Garbage Collection and Version Snapshotting

In my production app with millions of Y.Docs, we have a certain type of domain model entity that uses Yjs with garbage collection turned OFF because we utilize version snapshotting.

This tradeoff has not been a great one. While the snapshots are nice, the GC is far more useful. We’re finding docs with GC disabled are pretty awful for performance, disk space, and network throughput. I would advise anyone thinking about doing the same to strongly reconsider.

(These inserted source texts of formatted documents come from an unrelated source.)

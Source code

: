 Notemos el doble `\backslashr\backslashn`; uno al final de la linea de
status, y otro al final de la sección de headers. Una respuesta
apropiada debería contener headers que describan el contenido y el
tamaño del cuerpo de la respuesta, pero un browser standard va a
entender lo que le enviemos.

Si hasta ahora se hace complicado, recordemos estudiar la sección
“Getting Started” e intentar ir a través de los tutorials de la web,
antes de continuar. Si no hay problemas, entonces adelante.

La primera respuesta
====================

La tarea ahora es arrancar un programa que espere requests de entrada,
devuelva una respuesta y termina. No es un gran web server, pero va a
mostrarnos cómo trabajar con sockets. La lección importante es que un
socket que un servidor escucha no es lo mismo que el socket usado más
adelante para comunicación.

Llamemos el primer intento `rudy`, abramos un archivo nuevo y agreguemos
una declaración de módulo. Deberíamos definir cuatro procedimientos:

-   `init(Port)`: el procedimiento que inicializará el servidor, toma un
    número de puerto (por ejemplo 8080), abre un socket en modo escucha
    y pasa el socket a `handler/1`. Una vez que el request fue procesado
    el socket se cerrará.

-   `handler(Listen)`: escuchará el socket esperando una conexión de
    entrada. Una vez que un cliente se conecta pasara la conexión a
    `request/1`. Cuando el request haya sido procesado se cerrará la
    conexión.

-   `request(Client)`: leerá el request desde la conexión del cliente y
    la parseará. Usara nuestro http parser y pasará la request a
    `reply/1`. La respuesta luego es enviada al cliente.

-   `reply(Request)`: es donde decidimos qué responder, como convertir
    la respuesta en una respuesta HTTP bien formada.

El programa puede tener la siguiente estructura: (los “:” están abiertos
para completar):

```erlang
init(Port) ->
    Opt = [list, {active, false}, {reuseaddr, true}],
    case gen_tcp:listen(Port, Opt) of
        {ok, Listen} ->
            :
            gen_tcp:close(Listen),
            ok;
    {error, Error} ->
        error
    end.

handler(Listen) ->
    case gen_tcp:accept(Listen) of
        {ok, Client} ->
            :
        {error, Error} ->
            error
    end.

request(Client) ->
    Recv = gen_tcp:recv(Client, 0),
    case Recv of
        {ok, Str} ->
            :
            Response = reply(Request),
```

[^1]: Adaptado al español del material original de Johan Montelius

If I just turn GC back on for all these docs, anyone using the snapshots will get screwed over, but the ramifications of turning GC off have been bad enough that I’m considering it. Does anyone have any ideas for using these features together gracefully? There was talk of being able to use both, but I can’t find the example, and from what I remember it seemed like an “off the books” kind of thing.

5 Likes

I found a compromise:

Our backend now garbage-collects everything, no matter what. The client garbage-collects anything that isn’t exposed to the versioning feature, and now we store the snapshots in the browser, rather than in the Y.Doc. We no longer offer fully networked versioning, only local version snapshots that are lost when the cache is cleared. No one seems to mind, as most usage of the version snapshot feature was recovering accidentally deleted data after the session had ended.

EDIT:

Before and after enabling GC on the server. :wink: The CPU spikes are from database writes of oversized, non-GC’d documents. Enabled GC on the 11th.

Screenshot 2023-05-20 at 5.26.48 PM

1 Like

@braden Can you share the pseudocode for how you enabled client and server garbage collection? This would be of great help.

@braden please provide some help on how you achieved this “Our backend now garbage-collects everything”.

1 Like

You set { gc: true } in the Y.Doc options when instantiating a document. I believe gc: true is the default value, as well. You set { gc: false } to explicitly turn off GC.

1 Like